[JohnMakin]

This does not work.

Say I have resource A with property X=1 I define in IAC. Someone comes along and modifies X=2 outside of state. With your way, the IAC tool would see that change and think it was naturally part of the desired state, whereas stored state will catch the drift. And before anyone says “well dont modify outside of IAC” I say 1) that’s often impractical and 2) sometimes automation can modify resources outside of IAC beyond your control.

Also, dynamically creating state creates all sorts of concurrency issues, which is another nice thing about stored state, you can put a lock on it.

[cyberax]

First, you can guard against it. Just periodically re-run the infra code in the "dry-run" mode (from a CI/CD system) and scream if you see any differences.

Second, this is still fine. Don't make changes outside of the IAC control. And if you do make them, retro-fix the IAC files until there is no diff with the actual state.

Third, IAC should have an option to ignore some changes.

> Also, dynamically creating state creates all sorts of concurrency issues, which is another nice thing about stored state, you can put a lock on it.
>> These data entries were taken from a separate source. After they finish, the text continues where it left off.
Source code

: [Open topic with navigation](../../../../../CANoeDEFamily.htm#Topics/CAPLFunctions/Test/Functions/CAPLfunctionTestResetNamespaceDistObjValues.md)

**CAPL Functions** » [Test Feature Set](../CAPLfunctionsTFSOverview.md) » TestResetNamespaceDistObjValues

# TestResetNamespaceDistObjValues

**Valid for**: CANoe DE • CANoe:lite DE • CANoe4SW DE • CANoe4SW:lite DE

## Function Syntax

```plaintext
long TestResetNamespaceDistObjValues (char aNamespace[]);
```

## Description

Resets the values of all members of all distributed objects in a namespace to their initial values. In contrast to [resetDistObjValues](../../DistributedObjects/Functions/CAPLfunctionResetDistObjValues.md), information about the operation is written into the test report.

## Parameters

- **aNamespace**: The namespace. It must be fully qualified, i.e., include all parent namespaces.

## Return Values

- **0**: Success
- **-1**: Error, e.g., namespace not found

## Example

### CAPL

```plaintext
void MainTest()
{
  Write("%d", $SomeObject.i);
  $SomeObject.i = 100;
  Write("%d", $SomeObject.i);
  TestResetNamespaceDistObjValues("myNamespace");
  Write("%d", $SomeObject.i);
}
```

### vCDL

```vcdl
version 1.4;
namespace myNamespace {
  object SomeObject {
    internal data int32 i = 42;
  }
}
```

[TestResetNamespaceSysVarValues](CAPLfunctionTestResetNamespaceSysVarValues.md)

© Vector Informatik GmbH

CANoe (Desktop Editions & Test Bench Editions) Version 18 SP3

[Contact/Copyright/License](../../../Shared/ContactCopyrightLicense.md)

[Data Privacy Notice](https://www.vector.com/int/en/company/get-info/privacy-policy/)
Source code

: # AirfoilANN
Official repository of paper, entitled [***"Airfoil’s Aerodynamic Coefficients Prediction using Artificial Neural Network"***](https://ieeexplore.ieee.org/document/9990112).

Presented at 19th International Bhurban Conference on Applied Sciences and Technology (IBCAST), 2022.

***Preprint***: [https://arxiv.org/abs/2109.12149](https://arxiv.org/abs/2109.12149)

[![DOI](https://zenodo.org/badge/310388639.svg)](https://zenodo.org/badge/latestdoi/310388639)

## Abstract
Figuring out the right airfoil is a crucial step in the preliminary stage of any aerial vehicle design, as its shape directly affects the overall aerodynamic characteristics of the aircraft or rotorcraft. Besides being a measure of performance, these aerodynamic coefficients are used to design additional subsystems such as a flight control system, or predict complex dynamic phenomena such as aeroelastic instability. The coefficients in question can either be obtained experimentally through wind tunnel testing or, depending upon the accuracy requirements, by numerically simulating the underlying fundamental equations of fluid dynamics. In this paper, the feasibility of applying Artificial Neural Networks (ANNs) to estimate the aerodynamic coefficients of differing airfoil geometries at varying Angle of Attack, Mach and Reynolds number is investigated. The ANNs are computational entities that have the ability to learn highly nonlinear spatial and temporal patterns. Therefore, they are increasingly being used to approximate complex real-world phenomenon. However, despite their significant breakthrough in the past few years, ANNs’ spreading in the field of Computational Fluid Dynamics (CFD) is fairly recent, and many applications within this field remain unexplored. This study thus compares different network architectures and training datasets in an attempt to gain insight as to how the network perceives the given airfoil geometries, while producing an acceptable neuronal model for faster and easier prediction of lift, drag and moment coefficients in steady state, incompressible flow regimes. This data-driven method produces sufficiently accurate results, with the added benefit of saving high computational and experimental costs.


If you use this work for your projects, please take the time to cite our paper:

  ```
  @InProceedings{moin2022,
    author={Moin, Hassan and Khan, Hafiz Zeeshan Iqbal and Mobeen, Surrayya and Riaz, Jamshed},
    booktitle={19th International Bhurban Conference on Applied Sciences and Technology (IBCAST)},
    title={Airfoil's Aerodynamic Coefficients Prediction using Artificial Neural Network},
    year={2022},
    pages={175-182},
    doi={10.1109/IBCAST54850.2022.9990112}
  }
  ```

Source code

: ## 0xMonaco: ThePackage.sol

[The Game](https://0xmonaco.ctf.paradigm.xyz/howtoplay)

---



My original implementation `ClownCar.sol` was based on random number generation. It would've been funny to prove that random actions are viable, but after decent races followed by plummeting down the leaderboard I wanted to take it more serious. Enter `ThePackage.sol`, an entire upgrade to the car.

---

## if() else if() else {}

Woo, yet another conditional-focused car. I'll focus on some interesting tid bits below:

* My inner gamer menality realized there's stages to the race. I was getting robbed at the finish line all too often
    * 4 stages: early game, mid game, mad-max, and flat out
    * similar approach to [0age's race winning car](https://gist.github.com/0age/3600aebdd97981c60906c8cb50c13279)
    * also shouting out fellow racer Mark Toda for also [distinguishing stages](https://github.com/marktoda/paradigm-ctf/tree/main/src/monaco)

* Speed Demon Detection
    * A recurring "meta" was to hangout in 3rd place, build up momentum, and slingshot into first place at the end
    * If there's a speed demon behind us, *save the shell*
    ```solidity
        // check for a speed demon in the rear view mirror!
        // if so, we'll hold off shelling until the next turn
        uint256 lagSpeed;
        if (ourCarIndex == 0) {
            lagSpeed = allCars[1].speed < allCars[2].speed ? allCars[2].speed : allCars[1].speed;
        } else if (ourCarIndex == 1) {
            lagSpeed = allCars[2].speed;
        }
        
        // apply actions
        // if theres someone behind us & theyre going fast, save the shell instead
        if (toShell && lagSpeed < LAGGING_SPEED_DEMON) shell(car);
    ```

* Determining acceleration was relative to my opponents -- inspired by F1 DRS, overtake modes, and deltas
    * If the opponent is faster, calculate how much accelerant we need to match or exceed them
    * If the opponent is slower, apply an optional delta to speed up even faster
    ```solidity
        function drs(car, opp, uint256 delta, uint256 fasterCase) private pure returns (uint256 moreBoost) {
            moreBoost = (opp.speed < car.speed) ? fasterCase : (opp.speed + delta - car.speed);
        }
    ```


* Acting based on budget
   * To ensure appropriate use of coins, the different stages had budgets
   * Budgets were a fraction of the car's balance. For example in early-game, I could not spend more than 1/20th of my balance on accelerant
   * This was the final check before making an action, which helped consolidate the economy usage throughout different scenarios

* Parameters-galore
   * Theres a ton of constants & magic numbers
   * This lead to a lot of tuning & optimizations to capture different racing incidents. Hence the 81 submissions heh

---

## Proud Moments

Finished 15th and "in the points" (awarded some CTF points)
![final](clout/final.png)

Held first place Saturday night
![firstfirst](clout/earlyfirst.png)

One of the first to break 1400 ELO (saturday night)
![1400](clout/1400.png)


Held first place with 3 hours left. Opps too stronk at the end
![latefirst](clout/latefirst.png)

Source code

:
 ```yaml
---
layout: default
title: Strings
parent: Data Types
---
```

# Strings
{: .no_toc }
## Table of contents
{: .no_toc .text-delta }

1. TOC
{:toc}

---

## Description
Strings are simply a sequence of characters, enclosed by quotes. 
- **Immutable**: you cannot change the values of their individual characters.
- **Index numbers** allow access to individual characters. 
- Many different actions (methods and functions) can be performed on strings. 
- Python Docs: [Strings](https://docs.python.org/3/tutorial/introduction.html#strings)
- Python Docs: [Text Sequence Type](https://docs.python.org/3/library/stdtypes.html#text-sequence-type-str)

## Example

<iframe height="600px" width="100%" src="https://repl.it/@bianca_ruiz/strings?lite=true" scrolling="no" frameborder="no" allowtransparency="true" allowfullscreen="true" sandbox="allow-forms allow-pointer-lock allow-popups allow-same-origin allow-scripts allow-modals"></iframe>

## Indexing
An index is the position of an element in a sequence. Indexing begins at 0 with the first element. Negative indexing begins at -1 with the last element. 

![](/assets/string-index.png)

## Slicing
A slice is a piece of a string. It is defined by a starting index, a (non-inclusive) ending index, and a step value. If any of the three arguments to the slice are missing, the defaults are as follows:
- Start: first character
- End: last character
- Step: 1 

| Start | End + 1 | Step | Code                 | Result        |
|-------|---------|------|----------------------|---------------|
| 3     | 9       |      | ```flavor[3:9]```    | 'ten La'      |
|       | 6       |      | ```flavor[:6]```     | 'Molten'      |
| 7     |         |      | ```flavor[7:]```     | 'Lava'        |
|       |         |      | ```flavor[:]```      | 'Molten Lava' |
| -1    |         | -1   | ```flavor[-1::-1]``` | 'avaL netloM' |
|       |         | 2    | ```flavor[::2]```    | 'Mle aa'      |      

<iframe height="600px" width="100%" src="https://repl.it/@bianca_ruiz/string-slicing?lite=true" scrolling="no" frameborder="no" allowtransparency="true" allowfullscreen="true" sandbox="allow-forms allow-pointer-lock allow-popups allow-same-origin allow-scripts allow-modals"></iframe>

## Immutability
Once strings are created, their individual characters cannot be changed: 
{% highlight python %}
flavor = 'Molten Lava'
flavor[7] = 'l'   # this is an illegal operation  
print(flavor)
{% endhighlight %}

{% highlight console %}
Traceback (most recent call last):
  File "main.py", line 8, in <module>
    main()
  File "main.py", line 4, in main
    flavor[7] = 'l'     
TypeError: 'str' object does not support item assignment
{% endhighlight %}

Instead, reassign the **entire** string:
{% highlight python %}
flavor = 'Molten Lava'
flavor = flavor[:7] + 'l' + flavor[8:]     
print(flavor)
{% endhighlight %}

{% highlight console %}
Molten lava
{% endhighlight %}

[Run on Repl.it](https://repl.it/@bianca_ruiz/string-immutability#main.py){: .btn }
In my experience, this is not a big issue in practice. Production deployments should be done through some kind of CI/CD, and it naturally serializes builds.

However, nothing stops you from adding locking without doing the full state management.

[substation13]

> Second, this is still fine. Don't make changes outside of the IAC control. And if you do make them, retro-fix the IAC files until there is no diff with the actual state.

This doesn't work in practice. Some aspects of the business want to tweak things and it should be reasonably guaranteed that the automated side never touches it.

Terraform state gives this assurance because it won't destroy resources not under its state.

[gregmac]

> Some aspects of the business want to tweak things and it should be reasonably guaranteed that the automated side never touches it.

What would a legitimate case for this be?

It seems to me like any changes either must be done via IAC -- and tracked in source control, PR'd, tested in non-prod, etc -- or a missing feature.

If there's a legitimate case for modifying something not in IAC, it should be supported -- this is what I mean by "missing feature". The app and/or IAC should have code for that feature.

Modifying IAC-deployed settings is akin to someone hacking the binary of an executable from a software vendor while still expecting the vendor to support that modified executable. Not gonna happen.

[x86x87]

There are 2 different use cases. One is where you wany your IAC configuration to be the source of truth - any changes made outside of IAC are drift and should be fixed. The other one is where you want to take the changes thatbare made OOB and update your IAC configuration to mirror then - in this case you use the IAC config to document the state of your live infra.

[scheub]

The IAC tool could just as easily recognize the change as a part of the current state instead of the desired, and revert the drift. Whereas stored state would likely miss the drift without another process to compare and update the stored state against the actual.